## TASK OBJECTIVE
Wherever an image appears in the entries, drop it and reproduce everything else exactly.

## SOURCE DATA
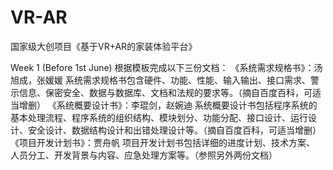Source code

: # VR-AR
国家级大创项目《基于VR+AR的家装体验平台》

Week 1 (Before 1st June)
根据模板完成以下三份文档：
《系统需求规格书》：汤旭成，张媛媛
系统需求规格书包含硬件、功能、性能、输入输出、接口需求、警示信息、保密安全、数据与数据库、文档和法规的要求等。（摘自百度百科，可适当增删）
《系统概要设计书》：李琨剑，赵婉迪
系统概要设计书包括程序系统的基本处理流程、程序系统的组织结构、模块划分、功能分配、接口设计、运行设计、安全设计、数据结构设计和出错处理设计等。（摘自百度百科，可适当增删）
《项目开发计划书》：贾舟帆
项目开发计划书包括详细的进度计划、技术方案、 人员分工、开发背景与内容、应急处理方案等。（参照另外两份文档）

## ANSWER SECTION
Source code

: # VR-AR
国家级大创项目《基于VR+AR的家装体验平台》

Week 1 (Before 1st June)
根据模板完成以下三份文档：
《系统需求规格书》：汤旭成，张媛媛
系统需求规格书包含硬件、功能、性能、输入输出、接口需求、警示信息、保密安全、数据与数据库、文档和法规的要求等。（摘自百度百科，可适当增删）
《系统概要设计书》：李琨剑，赵婉迪
系统概要设计书包括程序系统的基本处理流程、程序系统的组织结构、模块划分、功能分配、接口设计、运行设计、安全设计、数据结构设计和出错处理设计等。（摘自百度百科，可适当增删）
《项目开发计划书》：贾舟帆
项目开发计划书包括详细的进度计划、技术方案、 人员分工、开发背景与内容、应急处理方案等。（参照另外两份文档）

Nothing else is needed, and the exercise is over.